RNA interference (RNAi) is a cellular mechanism by which 21-23 nucleotide RNA duplexes trigger the degradation of cognate mRNAs. Researchers have been pursuing potential therapeutic applications of RNAi once it was demonstrated that exogenous, short interfering RNAs (siRNAs) can silence gene expression via this pathway in mammalian cells. RNAi is attractive for therapeutics because of its stringent target gene specificity, the relatively low immunogenicity of siRNAs, and the simplicity of design and testing of siRNAs.
Double-stranded RNA (dsRNA) can induce sequence-specific posttranscriptional gene silencing in many organisms by a process known as RNA interference (RNAi). However, in mammalian cells, dsRNA that is 30 base pairs or longer can induce sequence-nonspecific responses that trigger a shut-down of protein synthesis. RNA fragments are the sequence-specific mediators of RNAi. Interference of gene expression by these RNA interference (RNAi) molecules is now recognized as a naturally occurring strategy for silencing genes in the cells of many organisms.

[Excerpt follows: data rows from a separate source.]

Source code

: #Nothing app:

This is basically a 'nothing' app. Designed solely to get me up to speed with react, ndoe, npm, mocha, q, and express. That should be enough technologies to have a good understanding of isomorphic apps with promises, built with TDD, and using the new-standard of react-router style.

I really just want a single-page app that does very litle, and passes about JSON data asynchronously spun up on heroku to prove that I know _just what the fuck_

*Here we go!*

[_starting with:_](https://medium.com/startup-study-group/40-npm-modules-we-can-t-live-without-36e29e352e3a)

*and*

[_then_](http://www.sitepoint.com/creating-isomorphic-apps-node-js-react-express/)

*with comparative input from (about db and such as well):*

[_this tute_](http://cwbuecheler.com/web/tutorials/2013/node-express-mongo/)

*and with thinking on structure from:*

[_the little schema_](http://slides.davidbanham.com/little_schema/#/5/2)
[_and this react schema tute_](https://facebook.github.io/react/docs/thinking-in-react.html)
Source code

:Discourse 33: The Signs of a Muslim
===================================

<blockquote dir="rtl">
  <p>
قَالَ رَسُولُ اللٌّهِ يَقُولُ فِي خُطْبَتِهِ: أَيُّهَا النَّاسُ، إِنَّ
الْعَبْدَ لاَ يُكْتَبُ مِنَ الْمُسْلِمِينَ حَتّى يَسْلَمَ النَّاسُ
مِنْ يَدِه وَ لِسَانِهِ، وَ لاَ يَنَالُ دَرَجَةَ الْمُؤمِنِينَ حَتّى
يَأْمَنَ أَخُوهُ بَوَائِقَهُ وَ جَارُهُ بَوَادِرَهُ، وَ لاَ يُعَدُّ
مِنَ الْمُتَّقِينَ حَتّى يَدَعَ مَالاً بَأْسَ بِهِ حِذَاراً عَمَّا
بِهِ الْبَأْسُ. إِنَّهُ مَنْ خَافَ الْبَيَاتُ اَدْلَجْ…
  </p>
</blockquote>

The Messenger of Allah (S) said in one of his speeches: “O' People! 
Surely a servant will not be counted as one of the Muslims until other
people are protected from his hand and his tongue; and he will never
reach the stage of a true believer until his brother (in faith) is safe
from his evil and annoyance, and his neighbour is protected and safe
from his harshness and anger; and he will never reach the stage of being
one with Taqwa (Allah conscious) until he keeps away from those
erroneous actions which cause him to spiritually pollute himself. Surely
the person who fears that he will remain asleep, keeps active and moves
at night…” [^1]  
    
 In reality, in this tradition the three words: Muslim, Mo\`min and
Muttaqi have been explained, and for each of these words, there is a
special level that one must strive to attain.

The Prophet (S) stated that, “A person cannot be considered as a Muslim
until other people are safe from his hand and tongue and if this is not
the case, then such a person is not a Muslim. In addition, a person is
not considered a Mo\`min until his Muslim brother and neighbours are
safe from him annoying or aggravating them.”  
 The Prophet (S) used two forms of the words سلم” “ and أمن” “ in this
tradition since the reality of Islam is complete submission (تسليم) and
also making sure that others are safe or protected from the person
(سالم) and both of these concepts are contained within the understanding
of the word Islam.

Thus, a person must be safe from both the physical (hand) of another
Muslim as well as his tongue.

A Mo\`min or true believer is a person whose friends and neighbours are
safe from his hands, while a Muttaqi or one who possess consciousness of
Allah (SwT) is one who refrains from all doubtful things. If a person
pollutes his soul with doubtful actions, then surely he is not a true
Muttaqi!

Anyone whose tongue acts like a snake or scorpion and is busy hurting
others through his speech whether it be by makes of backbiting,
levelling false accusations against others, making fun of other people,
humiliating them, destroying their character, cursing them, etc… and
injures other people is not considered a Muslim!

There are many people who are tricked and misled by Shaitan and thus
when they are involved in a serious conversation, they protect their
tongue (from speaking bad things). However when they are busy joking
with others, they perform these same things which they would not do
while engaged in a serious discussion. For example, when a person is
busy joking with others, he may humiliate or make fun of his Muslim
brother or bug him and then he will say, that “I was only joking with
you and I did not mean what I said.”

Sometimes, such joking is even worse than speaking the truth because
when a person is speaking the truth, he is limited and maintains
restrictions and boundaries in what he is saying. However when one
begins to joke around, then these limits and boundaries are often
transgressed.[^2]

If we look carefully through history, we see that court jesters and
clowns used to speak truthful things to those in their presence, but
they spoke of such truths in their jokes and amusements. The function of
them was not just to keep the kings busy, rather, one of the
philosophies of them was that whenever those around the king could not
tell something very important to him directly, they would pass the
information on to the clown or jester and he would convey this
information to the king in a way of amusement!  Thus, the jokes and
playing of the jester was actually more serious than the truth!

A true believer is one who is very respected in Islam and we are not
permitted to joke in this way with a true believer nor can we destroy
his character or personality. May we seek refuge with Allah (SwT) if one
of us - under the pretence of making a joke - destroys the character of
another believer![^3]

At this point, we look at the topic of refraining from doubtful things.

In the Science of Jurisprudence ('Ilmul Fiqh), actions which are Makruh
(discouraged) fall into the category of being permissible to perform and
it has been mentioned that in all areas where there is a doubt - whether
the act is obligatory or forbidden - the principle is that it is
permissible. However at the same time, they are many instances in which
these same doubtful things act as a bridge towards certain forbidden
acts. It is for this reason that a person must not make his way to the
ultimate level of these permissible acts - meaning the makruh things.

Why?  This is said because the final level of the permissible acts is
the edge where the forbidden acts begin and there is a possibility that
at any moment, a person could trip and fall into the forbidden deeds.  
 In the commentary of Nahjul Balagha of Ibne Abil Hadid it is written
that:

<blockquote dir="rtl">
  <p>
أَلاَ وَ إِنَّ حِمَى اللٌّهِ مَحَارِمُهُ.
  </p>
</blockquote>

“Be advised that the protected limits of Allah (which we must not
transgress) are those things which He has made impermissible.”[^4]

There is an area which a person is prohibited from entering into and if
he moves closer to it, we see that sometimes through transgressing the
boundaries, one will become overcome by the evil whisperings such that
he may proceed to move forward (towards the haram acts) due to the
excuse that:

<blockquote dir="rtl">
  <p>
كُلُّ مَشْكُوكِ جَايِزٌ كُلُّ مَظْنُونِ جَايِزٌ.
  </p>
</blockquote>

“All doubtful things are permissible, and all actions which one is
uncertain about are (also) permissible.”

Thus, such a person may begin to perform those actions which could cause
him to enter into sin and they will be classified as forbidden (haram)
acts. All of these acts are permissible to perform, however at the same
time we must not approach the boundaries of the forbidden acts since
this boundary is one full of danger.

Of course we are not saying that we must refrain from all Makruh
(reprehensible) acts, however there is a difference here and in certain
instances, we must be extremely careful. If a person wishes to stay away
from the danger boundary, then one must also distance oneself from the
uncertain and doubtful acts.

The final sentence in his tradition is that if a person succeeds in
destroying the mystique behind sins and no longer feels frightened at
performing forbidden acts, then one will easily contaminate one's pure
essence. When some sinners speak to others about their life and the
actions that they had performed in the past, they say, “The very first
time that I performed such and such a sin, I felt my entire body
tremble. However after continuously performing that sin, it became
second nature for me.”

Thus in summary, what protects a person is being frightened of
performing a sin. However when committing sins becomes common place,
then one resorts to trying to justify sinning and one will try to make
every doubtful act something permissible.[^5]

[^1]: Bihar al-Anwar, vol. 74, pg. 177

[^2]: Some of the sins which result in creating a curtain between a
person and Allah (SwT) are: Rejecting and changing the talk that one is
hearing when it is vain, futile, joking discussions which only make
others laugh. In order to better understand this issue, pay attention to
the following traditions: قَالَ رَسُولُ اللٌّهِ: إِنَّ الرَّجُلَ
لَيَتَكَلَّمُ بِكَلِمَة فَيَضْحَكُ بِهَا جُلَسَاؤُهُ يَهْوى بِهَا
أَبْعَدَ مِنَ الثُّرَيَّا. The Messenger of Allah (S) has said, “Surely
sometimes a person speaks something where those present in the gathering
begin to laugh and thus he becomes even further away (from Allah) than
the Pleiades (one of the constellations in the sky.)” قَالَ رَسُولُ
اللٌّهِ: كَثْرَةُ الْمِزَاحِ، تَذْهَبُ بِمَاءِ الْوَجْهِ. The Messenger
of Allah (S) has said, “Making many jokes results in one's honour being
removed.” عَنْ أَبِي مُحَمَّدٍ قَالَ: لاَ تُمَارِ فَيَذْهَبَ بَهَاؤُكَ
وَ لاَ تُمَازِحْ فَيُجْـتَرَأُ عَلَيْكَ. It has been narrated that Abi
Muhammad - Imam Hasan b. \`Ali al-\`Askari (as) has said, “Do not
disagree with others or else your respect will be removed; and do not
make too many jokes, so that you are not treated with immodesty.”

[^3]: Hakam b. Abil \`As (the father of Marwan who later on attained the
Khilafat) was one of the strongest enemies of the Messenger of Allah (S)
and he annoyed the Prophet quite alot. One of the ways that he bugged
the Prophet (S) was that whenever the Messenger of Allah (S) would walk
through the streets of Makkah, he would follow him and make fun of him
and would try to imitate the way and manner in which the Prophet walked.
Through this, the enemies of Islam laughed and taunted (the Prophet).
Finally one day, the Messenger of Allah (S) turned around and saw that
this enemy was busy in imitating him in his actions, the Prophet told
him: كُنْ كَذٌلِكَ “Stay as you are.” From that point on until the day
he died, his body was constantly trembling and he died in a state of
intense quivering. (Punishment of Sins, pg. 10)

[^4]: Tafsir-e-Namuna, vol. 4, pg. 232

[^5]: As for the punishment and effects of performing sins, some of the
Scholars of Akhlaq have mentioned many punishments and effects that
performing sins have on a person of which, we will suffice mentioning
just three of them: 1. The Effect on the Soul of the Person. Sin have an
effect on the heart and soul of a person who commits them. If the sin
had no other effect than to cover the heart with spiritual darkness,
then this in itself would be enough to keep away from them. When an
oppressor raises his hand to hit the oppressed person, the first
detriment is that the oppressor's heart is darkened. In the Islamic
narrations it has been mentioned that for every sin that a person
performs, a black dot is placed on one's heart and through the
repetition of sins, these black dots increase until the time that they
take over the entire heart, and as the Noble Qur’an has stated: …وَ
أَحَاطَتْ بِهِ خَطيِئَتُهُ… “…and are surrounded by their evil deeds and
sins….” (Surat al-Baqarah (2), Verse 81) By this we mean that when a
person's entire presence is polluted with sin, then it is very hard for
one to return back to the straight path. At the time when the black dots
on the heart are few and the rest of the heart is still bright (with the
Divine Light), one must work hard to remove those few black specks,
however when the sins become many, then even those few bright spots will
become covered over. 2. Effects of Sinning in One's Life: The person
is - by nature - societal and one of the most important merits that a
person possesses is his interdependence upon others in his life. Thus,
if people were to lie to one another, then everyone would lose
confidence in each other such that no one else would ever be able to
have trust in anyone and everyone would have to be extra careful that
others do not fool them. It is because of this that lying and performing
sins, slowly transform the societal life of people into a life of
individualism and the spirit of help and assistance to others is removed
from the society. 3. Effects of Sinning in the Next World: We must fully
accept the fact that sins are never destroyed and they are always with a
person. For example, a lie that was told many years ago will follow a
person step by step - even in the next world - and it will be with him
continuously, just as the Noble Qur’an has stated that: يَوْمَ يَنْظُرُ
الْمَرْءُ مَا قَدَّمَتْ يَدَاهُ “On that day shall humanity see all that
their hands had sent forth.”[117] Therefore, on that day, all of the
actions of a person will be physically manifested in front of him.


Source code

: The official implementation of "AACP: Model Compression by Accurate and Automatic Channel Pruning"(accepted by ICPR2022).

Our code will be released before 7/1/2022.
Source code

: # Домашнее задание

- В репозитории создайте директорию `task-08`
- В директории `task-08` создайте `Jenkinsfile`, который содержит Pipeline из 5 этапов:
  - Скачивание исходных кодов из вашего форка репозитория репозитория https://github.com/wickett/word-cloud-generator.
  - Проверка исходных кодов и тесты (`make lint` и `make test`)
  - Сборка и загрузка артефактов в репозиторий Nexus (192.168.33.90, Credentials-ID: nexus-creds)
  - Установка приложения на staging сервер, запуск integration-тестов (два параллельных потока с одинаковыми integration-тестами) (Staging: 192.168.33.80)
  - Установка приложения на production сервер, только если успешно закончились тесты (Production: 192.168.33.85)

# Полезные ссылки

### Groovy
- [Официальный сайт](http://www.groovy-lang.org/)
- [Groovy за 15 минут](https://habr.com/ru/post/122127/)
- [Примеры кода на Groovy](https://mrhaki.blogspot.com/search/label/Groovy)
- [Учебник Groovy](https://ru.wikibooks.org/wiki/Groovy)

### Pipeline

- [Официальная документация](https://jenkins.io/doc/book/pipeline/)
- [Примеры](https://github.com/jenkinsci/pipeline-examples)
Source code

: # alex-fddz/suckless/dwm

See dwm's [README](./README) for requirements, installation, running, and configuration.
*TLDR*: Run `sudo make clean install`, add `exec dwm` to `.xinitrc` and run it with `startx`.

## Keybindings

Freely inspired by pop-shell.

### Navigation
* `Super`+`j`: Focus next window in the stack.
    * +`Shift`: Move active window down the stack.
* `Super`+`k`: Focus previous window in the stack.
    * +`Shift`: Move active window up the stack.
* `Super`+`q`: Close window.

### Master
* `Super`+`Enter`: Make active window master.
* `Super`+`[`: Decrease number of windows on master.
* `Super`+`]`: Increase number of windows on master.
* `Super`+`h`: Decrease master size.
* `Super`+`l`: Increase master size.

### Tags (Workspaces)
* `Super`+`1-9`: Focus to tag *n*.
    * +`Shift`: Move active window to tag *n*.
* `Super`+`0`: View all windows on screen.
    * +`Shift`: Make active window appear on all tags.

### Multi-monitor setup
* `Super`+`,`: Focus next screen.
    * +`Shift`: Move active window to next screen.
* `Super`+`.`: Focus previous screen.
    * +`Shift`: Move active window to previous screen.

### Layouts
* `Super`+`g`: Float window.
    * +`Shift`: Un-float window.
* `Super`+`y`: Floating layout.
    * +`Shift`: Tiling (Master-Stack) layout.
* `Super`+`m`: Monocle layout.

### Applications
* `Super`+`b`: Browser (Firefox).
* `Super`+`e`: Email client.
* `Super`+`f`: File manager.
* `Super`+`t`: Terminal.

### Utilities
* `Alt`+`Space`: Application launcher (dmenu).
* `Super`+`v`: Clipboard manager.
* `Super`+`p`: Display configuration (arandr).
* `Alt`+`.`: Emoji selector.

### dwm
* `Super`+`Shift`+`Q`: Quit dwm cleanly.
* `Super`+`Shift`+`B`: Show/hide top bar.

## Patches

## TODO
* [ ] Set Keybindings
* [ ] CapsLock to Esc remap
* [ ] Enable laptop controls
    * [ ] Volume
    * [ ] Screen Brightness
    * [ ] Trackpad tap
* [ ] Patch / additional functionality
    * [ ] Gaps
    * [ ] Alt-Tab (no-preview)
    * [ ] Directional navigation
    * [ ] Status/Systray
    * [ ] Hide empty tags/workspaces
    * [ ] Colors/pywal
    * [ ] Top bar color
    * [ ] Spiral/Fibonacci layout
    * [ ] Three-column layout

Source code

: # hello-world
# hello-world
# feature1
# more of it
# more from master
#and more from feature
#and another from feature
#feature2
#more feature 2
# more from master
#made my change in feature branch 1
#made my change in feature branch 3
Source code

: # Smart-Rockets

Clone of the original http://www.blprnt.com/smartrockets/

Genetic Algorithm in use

One technical hurdle for RNAi-based clinical applications that still remains is the delivery of siRNAs across the plasma membrane of cells in vivo. A number of solutions for this problem have been described. However, most of the approaches described to date have the disadvantage of delivering siRNAs to cells non-specifically, without regard to the cell type.
For in vivo use, the therapeutic siRNA reagents need to target particular cell types (e.g., cancer cells), thereby limiting side-effects that result from non-specific delivery as well as reducing the quantity of siRNA necessary for treatment.